# Your objective
From the records that follow, copy every line that contains the word "String".

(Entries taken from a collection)
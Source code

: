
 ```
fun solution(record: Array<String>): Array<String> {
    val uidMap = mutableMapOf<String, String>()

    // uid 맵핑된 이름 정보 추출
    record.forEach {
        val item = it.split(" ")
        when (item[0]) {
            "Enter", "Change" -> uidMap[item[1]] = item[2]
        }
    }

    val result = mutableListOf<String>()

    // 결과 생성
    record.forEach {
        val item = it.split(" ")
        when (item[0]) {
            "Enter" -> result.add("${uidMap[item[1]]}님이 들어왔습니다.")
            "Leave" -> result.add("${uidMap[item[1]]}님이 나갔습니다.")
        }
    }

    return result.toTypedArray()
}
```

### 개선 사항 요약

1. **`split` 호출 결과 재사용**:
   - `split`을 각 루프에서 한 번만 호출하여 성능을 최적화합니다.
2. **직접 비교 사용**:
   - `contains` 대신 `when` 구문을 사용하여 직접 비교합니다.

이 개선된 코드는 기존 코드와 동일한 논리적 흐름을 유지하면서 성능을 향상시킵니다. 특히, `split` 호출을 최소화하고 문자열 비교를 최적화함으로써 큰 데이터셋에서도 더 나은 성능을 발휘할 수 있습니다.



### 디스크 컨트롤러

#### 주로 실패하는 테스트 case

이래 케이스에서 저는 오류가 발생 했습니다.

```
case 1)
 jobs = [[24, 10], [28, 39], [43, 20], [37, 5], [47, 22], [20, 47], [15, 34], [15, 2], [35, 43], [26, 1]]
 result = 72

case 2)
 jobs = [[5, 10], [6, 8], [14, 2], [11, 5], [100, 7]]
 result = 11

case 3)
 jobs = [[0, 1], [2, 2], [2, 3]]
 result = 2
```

# Solved exercise
fun solution(record: Array<String>): Array<String> {
    val uidMap = mutableMapOf<String, String>()
    val result = mutableListOf<String>()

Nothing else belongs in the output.